Ciononostante, 44 anni dopo la destra prova ancora a depistare, distorcere la verità e confondere l’opinione pubblica sulla strage.

I tentativi di depistaggio della destra a 44 anni dalla strage di Ustica

L’operazione di depistaggio avviene su diversi fronti. Da un lato ci sono figure storiche della destra italiana, come Maurizio Gasparri e Carlo Giovanardi, che allo scopo hanno organizzato anche un convegno a Bologna per sostenere una tesi già scartata dalle indagini, quella della bomba e della pista palestinese. Questa fantomatica pista torna ad animarsi, sempre a destra, in diversi fatti delittuosi italiani. Sempre l’estrema destra, infatti, l’agitò anche a proposito della strage alla stazione di Bologna del 2 agosto 1980, ma anche in questo caso venne scartata.
Dall’altro lato la tesi della bomba scoppiata a bordo del Dc9 è stata riproposta all’interno della trasmissione speciale di Massimo Giletti, andata in onda il 25 giugno su Rai 3. A sostenerla il generale Leonardo Tricarico, che all’epoca dei fatti era di stanza nel 3º Reparto Operazioni dello Stato maggiore dell’Aeronautica.

«La tesi della bomba a bordo dell’aereo è comparsa quando tramontò finalmente quella del cedimento strutturale, che all’inizio fu la versione sostenuta dalle autorità», spiega ai nostri microfoni lo storico Luca Alessandrini, che sulla strage ha scritto due libri, “1980: l’anno di Ustica” e “Ustica e gli anni Ottanta”.
Insomma, la tesi della bomba a bordo sarebbe servita per sostituire il depistaggio precedente una volta tramontato, ma ha molti buchi. «Se fosse stata una bomba a tempo – osserva Alessandrini – si dovrebbe spiegare perché non scoppiò all’aeroporto di Bologna, visto che l’aereo partì con due ore di ritardo».

Lo storico ricostruisce come la tesi della bomba fu sostenuta «in maniera piuttosto maldestra durante la grande inchiesta giudiziaria, fu valutata ma fu respinta perché non stava in piedi, aveva delle contraddizioni interne ed era irricevibile».
Nello specifico, i problemi processuali incontrati da questa teoria furono due: non è supportata da dati scientifici e ha dei punti deboli dal punto di vista fattuale.

Alessandrini spiega che quella di Ustica viene definita “strage” e non “disastro” per l’atteggiamento che lo Stato ebbe di fronte alla vicenda, disposto a sacrificare 81 suoi cittadini per non rivelare o pretendere la verità: lo stesso atteggiamento tenuto durante la strategia della tensione, dalla strage di piazza Fontana del 1969 in poi, per la quale sono emerse diverse connivenze di apparati dello stesso Stato con gli stragisti neofascisti.
Tuttavia la strage di Ustica non fu un attentato terroristico, ma un “incidente” nel corso di una battaglia aerea occulta nei cieli italiani.
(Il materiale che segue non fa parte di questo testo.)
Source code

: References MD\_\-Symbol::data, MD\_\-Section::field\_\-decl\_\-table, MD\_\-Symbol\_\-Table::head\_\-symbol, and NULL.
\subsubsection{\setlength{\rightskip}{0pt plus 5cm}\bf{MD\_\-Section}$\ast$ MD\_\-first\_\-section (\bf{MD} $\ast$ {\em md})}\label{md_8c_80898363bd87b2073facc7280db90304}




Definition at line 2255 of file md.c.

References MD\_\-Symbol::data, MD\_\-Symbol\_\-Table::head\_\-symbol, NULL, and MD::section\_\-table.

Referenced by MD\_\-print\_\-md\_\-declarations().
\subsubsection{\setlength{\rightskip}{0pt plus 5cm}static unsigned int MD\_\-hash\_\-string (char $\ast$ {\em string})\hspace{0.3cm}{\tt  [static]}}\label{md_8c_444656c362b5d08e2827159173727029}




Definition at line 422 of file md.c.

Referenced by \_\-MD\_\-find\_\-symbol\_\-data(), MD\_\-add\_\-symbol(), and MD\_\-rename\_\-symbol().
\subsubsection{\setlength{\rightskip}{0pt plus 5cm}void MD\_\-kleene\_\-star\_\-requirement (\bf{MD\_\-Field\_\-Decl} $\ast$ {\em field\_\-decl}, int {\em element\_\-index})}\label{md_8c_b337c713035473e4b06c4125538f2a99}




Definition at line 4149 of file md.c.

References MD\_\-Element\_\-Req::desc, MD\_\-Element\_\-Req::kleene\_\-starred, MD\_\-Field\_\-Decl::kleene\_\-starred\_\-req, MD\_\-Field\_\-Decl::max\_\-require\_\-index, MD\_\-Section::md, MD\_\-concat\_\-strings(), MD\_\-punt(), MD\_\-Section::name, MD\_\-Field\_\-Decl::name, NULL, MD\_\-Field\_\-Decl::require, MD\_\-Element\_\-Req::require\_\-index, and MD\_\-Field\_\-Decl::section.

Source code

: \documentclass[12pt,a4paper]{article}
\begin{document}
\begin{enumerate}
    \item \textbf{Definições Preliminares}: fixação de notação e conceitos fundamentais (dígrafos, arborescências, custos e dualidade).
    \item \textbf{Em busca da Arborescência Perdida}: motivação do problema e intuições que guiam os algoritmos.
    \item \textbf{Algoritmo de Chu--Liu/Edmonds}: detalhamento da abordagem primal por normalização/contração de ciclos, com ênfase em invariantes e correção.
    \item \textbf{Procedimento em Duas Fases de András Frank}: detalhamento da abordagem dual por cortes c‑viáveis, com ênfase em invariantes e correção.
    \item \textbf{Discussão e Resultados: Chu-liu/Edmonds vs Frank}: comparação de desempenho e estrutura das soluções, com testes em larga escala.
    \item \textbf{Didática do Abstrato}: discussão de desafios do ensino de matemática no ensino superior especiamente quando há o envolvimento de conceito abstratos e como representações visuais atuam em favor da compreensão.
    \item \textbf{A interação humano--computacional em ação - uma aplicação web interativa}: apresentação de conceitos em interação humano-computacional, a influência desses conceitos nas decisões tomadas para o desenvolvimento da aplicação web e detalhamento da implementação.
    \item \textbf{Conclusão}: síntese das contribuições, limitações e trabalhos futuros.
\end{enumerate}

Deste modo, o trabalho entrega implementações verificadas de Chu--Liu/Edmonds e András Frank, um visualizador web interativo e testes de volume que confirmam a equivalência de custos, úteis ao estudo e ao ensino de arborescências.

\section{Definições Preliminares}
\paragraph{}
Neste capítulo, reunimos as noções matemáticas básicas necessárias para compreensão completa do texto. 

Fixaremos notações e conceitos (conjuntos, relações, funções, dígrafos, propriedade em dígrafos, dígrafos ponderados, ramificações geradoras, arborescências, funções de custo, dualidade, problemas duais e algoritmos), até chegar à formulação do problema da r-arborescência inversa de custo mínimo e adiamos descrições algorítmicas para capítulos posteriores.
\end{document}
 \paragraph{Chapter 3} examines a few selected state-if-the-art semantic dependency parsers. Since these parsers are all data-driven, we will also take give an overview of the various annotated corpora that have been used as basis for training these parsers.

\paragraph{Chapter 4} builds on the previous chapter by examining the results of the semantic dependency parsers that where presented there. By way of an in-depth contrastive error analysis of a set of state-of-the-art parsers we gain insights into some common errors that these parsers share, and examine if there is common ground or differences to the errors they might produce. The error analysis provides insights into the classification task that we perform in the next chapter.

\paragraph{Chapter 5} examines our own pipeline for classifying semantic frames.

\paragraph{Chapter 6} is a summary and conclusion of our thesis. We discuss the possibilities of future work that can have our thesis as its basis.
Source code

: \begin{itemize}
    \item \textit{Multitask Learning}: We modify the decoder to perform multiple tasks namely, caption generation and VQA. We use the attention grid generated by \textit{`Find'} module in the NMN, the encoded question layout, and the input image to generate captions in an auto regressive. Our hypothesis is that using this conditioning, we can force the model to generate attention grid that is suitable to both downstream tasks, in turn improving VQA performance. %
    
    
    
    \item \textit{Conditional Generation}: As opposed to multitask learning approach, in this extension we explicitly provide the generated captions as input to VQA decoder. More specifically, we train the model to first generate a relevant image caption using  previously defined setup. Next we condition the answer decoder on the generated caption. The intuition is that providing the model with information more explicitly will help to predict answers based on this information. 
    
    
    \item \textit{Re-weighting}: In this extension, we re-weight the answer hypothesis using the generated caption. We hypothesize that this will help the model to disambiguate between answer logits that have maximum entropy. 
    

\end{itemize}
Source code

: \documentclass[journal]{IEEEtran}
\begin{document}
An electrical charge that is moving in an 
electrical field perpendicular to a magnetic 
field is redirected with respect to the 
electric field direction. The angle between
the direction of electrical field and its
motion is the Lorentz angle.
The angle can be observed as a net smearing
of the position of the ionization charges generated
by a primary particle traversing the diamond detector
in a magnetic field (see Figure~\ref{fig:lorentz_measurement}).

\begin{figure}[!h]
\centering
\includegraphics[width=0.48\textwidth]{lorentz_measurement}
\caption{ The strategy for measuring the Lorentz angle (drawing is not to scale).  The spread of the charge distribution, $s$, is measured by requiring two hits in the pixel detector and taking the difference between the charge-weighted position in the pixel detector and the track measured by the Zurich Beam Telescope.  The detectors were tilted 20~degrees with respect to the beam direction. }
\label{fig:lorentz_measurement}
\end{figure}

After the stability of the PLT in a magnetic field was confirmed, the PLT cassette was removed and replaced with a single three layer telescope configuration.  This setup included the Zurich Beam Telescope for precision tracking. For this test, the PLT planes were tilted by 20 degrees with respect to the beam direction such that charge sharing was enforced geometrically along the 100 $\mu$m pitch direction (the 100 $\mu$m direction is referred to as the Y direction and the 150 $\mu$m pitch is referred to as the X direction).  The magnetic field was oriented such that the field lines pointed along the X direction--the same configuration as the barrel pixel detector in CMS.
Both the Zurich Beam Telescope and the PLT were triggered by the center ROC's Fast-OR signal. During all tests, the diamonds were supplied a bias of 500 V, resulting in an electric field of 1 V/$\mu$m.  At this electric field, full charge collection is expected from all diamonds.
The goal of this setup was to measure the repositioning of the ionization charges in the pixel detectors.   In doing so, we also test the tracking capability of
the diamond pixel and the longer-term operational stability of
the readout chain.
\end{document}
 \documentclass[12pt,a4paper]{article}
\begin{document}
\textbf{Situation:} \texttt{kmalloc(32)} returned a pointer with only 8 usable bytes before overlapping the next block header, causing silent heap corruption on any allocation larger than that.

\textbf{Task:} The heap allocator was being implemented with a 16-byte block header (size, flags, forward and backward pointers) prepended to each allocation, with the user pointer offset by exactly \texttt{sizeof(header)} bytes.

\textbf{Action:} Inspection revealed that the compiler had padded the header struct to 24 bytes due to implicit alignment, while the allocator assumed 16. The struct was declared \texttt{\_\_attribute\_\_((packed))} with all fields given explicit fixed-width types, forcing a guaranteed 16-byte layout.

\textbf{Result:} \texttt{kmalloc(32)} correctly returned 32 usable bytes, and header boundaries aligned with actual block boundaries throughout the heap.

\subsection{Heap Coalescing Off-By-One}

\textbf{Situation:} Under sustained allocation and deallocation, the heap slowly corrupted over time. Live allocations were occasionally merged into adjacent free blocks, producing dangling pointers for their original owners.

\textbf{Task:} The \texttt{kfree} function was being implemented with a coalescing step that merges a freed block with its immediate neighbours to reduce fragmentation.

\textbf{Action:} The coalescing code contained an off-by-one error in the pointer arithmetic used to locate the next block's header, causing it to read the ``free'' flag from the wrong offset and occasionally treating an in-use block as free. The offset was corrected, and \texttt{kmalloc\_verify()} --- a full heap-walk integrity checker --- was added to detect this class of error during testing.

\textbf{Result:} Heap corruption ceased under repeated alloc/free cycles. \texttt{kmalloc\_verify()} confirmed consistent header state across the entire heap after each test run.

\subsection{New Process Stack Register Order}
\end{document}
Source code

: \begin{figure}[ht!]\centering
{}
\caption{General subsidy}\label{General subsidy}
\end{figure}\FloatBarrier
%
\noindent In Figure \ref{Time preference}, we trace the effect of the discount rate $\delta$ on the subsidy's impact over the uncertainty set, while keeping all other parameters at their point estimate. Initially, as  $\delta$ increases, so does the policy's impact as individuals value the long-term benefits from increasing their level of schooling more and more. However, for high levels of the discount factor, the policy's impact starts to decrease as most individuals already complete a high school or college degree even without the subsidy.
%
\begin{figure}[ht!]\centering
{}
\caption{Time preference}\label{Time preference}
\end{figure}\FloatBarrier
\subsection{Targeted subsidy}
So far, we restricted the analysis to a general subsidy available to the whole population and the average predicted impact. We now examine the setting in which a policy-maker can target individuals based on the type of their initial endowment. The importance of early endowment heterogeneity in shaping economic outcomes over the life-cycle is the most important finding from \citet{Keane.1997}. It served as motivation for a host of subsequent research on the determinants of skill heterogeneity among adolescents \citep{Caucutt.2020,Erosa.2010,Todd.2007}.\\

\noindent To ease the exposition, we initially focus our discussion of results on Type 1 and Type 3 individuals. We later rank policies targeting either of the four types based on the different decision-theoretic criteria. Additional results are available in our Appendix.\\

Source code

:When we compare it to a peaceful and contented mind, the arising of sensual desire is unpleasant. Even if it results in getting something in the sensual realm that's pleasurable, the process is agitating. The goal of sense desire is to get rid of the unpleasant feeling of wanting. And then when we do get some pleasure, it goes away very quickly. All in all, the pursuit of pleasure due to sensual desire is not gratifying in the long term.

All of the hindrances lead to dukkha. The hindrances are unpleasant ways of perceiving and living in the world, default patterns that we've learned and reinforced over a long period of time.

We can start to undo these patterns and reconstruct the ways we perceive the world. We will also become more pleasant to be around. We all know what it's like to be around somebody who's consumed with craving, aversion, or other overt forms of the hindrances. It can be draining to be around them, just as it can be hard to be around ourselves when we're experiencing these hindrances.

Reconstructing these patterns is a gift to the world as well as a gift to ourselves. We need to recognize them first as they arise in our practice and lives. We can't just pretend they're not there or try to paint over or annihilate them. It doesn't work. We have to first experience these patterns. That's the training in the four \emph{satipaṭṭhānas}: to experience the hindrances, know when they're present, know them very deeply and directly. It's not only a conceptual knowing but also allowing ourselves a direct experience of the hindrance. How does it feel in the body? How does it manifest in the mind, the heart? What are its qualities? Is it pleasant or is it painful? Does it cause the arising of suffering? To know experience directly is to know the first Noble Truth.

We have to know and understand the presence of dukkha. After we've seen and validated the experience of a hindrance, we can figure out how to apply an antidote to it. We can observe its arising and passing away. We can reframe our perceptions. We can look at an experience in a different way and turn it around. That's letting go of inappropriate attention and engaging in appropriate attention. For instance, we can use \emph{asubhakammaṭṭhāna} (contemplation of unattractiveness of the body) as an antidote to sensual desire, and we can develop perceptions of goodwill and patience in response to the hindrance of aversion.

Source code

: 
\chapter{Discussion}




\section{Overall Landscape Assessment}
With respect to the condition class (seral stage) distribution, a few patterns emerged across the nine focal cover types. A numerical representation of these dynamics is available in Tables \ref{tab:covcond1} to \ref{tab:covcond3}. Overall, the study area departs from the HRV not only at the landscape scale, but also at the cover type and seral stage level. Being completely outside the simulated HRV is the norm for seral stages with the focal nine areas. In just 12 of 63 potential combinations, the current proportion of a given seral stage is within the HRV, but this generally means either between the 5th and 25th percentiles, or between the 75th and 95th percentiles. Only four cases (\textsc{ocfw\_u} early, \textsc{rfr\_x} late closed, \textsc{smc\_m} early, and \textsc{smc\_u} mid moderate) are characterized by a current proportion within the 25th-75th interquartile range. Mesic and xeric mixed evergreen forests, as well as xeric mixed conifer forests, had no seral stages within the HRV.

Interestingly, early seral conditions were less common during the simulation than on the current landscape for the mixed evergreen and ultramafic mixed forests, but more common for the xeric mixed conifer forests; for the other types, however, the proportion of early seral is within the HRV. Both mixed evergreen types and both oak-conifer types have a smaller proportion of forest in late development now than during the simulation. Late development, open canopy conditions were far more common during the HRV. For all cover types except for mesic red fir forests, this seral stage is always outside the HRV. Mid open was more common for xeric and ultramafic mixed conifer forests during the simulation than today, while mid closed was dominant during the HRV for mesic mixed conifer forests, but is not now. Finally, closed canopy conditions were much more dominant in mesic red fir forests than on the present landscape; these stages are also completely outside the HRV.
Lo storico non è preoccupato dal tentativo di Giovanardi, Gasparri e soci nella scrittura della storia della strage, «perché gli storici si basano su documenti». Dal punto di vista dell’opinione pubblica, invece, il tentativo della destra è molto grave e crea molto caos.
«Questo Paese deve una volta per tutte fare i conti col proprio passato e ridare fiducia ai cittadini nelle istituzioni – conclude Alessandrini – e continuando a occultare la verità, a proporre verità di comodo o a confondere le acque non va certo in questa direzione. È successo diverse volte nella storia della repubblica, ma ora abbiamo un governo che è completamente schierato in modo piuttosto protervo per mettere in discussione la verità. Anche perché questo governo viene da una storia e un partito che ha avuto forti collusioni col mondo dello stragismo».